Freda Porter (born 1957), a member of the Lumbee Tribe of North Carolina, is an applied mathematician and environmental scientist known as one of the first Native American women to earn a PhD in the mathematical sciences. She is the president and CEO of Porter Scientific, Inc. She is the former president of Lumbee Tribe Enterprises, LLC where her contract wasn't renewed after poor performance in 2022.

== Early life and education ==
Freda Porter, a member of the Lumbee tribe, was born on October 14, 1957, in Lumberton, North Carolina.
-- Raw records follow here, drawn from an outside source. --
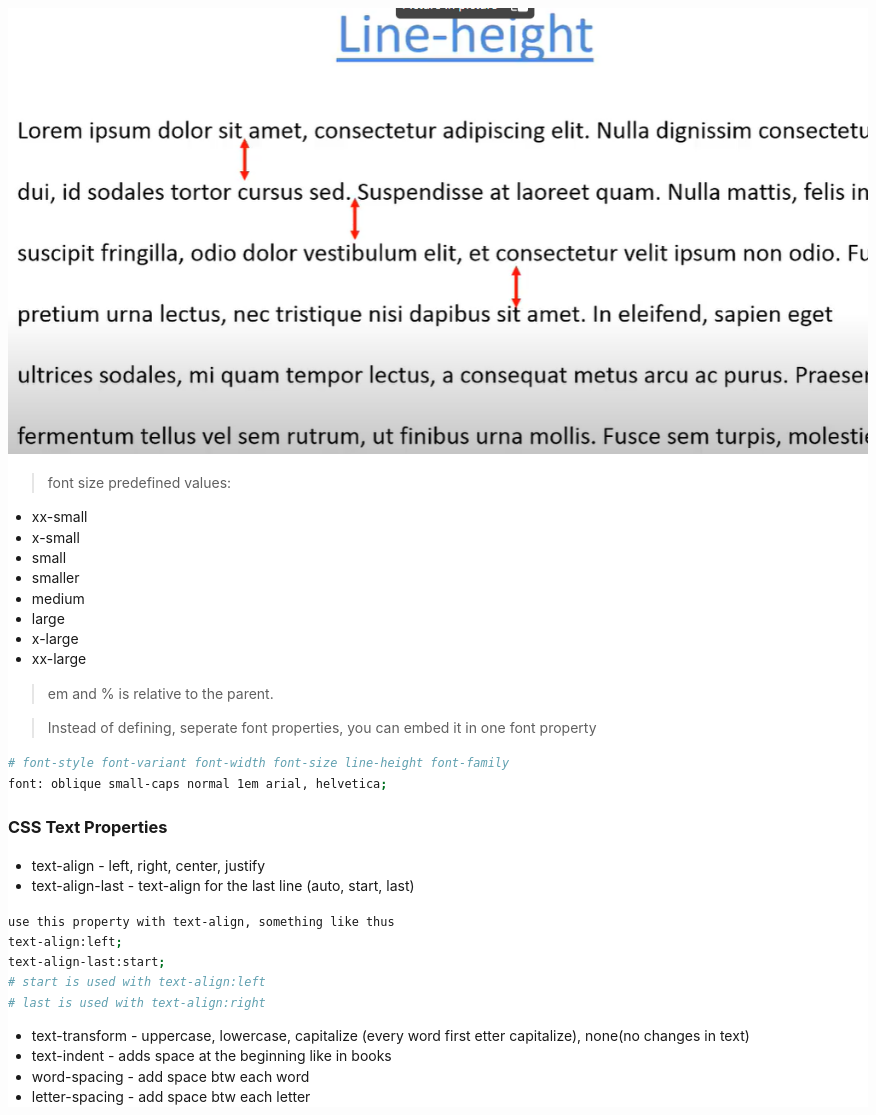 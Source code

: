 ![](css/css45.PNG)

> font size predefined values:
- xx-small
- x-small
- small
- smaller
- medium
- large
- x-large
- xx-large

> em and % is relative to the parent. 

> Instead of defining, seperate font properties, you can embed it in one font property 
```bash 
# font-style font-variant font-width font-size line-height font-family
font: oblique small-caps normal 1em arial, helvetica;
```
### CSS Text Properties 
- text-align - left, right, center, justify
- text-align-last - text-align for the last line (auto, start, last) 
```bash 
use this property with text-align, something like thus 
text-align:left;
text-align-last:start;
# start is used with text-align:left
# last is used with text-align:right
```
- text-transform - uppercase, lowercase, capitalize (every word first etter capitalize), none(no changes in text)
- text-indent - adds space at the beginning like in books 
- word-spacing - add space btw each word
- letter-spacing - add space btw each letter
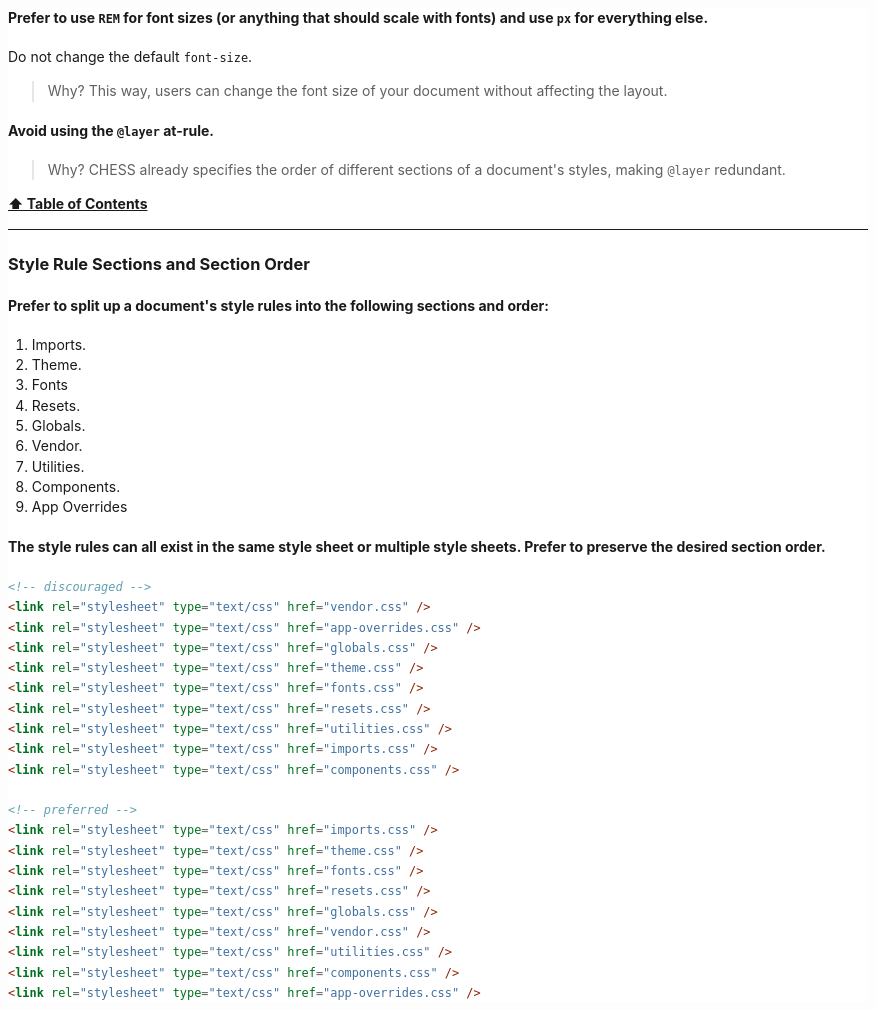 #### Prefer to use `REM` for font sizes (or anything that should scale with fonts) and use `px` for everything else.

Do not change the default `font-size`.

> Why? This way, users can change the font size of your document without affecting the layout.

#### Avoid using the `@layer` at-rule.

> Why? CHESS already specifies the order of different sections of a document's styles, making `@layer` redundant.

**[⬆ Table of Contents](#toc)**

---

### Style Rule Sections and Section Order

#### Prefer to split up a document's style rules into the following sections and order:

1. Imports.
1. Theme.
1. Fonts
1. Resets.
1. Globals.
1. Vendor.
1. Utilities.
1. Components.
1. App Overrides

#### The style rules can all exist in the same style sheet or multiple style sheets. Prefer to preserve the desired section order.

```html
<!-- discouraged -->
<link rel="stylesheet" type="text/css" href="vendor.css" />
<link rel="stylesheet" type="text/css" href="app-overrides.css" />
<link rel="stylesheet" type="text/css" href="globals.css" />
<link rel="stylesheet" type="text/css" href="theme.css" />
<link rel="stylesheet" type="text/css" href="fonts.css" />
<link rel="stylesheet" type="text/css" href="resets.css" />
<link rel="stylesheet" type="text/css" href="utilities.css" />
<link rel="stylesheet" type="text/css" href="imports.css" />
<link rel="stylesheet" type="text/css" href="components.css" />

<!-- preferred -->
<link rel="stylesheet" type="text/css" href="imports.css" />
<link rel="stylesheet" type="text/css" href="theme.css" />
<link rel="stylesheet" type="text/css" href="fonts.css" />
<link rel="stylesheet" type="text/css" href="resets.css" />
<link rel="stylesheet" type="text/css" href="globals.css" />
<link rel="stylesheet" type="text/css" href="vendor.css" />
<link rel="stylesheet" type="text/css" href="utilities.css" />
<link rel="stylesheet" type="text/css" href="components.css" />
<link rel="stylesheet" type="text/css" href="app-overrides.css" />
```
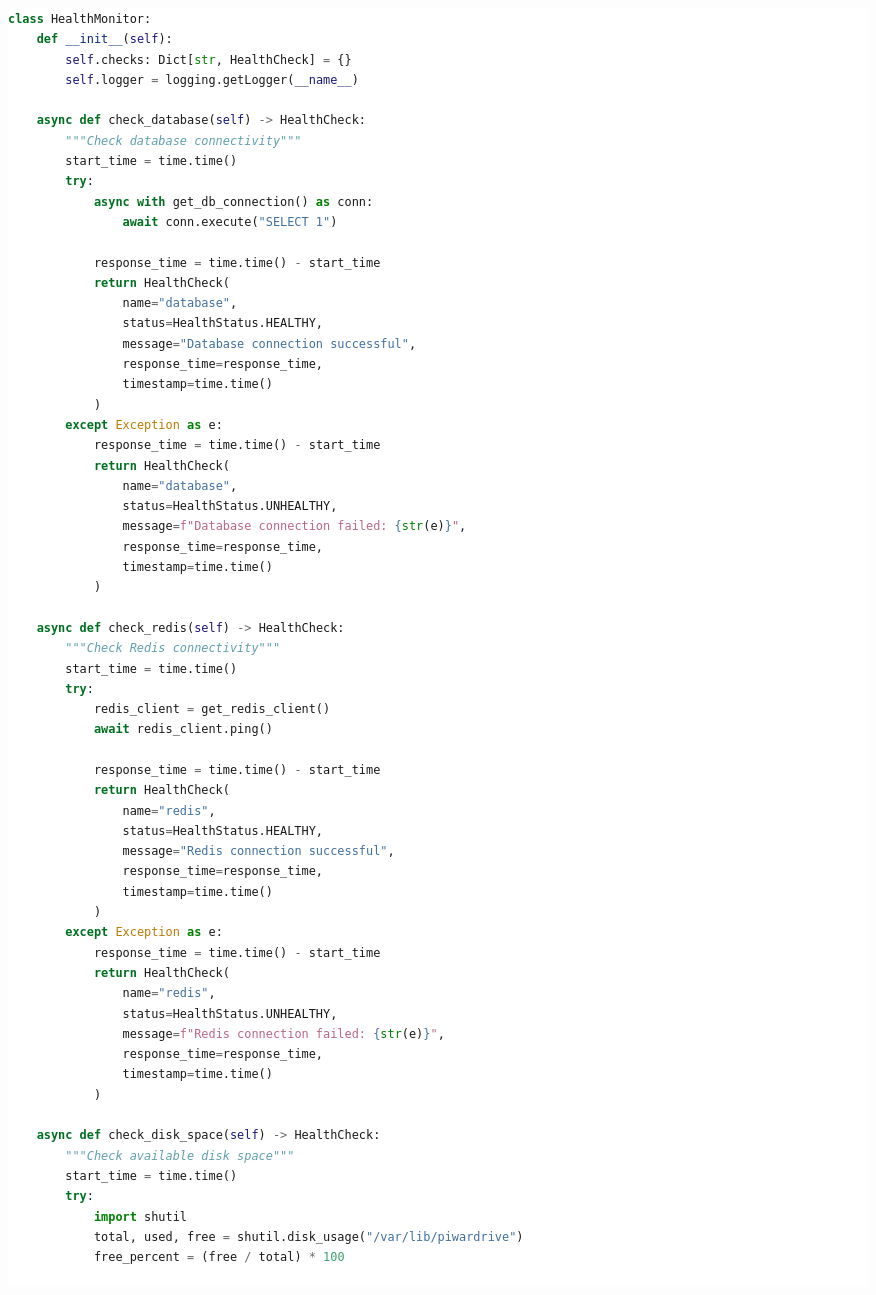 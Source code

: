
 ```python
class HealthMonitor:
    def __init__(self):
        self.checks: Dict[str, HealthCheck] = {}
        self.logger = logging.getLogger(__name__)
    
    async def check_database(self) -> HealthCheck:
        """Check database connectivity"""
        start_time = time.time()
        try:
            async with get_db_connection() as conn:
                await conn.execute("SELECT 1")
            
            response_time = time.time() - start_time
            return HealthCheck(
                name="database",
                status=HealthStatus.HEALTHY,
                message="Database connection successful",
                response_time=response_time,
                timestamp=time.time()
            )
        except Exception as e:
            response_time = time.time() - start_time
            return HealthCheck(
                name="database",
                status=HealthStatus.UNHEALTHY,
                message=f"Database connection failed: {str(e)}",
                response_time=response_time,
                timestamp=time.time()
            )
    
    async def check_redis(self) -> HealthCheck:
        """Check Redis connectivity"""
        start_time = time.time()
        try:
            redis_client = get_redis_client()
            await redis_client.ping()
            
            response_time = time.time() - start_time
            return HealthCheck(
                name="redis",
                status=HealthStatus.HEALTHY,
                message="Redis connection successful",
                response_time=response_time,
                timestamp=time.time()
            )
        except Exception as e:
            response_time = time.time() - start_time
            return HealthCheck(
                name="redis",
                status=HealthStatus.UNHEALTHY,
                message=f"Redis connection failed: {str(e)}",
                response_time=response_time,
                timestamp=time.time()
            )
    
    async def check_disk_space(self) -> HealthCheck:
        """Check available disk space"""
        start_time = time.time()
        try:
            import shutil
            total, used, free = shutil.disk_usage("/var/lib/piwardrive")
            free_percent = (free / total) * 100
            
```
She holds a BS in applied mathematics with a minor in computer science from Pembroke State University, and a MS in applied mathematics with a minor in computer science from North Carolina State University. In 1991, she earned a PhD in applied mathematics, specializing in numerical modeling, from Duke University.

== Career ==
Porter began her career as an assistant professor of mathematics at Pembroke State University from 1991 to 1994. She then completed a postdoctoral fellowship at University of North Carolina, Chapel Hill. Her postdoctoral research focused on modeling groundwater contamination in collaboration with the EPA, and noise modeling and simulation research in collaboration with the NASA Langley Research Center. In 1997, she founded Porter Scientific, Inc., an environmental consulting agency, where she currently serves as the president and CEO. Porter is also known for her involvement with Lumbee tribal government. In 2017, she was elected by the Lumbee Tribal Council to serve as full-time administrator for the Lumbee Tribe of North Carolina. She held this position until 2020, when she was appointed interim president of Lumbee Tribe Enterprises, LLC, a government and industry contracting company owned by the Lumbee Tribe of North Carolina.

Porter has served as an advocate for Native Americans in STEM throughout her career. She founded the Pembroke State chapter of the American Indian Science and Engineering Society (AISES) in 1991 and directed a science and mathematics summer program for Native American high schoolers for three years. She has also served as a member of the Mathematical Association of America's Committee of Minority Participation in Mathematics from 1994 to 1999, and a trustee for the Smithsonian National Museum of the American Indian from 2006 to 2013.